■ Task prompt
Where the data below has the string "side", return the whole line.

—————

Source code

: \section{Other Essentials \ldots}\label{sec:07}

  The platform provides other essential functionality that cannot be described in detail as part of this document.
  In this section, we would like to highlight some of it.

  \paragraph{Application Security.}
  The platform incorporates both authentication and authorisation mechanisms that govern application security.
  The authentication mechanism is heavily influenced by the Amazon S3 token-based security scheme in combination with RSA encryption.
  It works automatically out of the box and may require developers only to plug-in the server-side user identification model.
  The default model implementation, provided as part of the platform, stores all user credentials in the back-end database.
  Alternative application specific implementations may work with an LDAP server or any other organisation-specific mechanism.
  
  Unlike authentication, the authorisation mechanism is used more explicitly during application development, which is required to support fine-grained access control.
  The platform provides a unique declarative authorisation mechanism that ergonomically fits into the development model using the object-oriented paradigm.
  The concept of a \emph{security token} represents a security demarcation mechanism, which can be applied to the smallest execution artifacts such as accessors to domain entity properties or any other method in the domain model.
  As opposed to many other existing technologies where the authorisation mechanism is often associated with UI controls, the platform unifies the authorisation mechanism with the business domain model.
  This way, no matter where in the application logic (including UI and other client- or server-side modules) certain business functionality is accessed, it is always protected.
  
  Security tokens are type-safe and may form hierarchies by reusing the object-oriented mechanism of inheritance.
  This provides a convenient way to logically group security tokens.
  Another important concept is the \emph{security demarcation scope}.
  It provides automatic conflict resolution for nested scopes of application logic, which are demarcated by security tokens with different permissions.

—————

■ Answer for this exercise
  It works automatically out of the box and may require developers only to plug-in the server-side user identification model.
  This way, no matter where in the application logic (including UI and other client- or server-side modules) certain business functionality is accessed, it is always protected.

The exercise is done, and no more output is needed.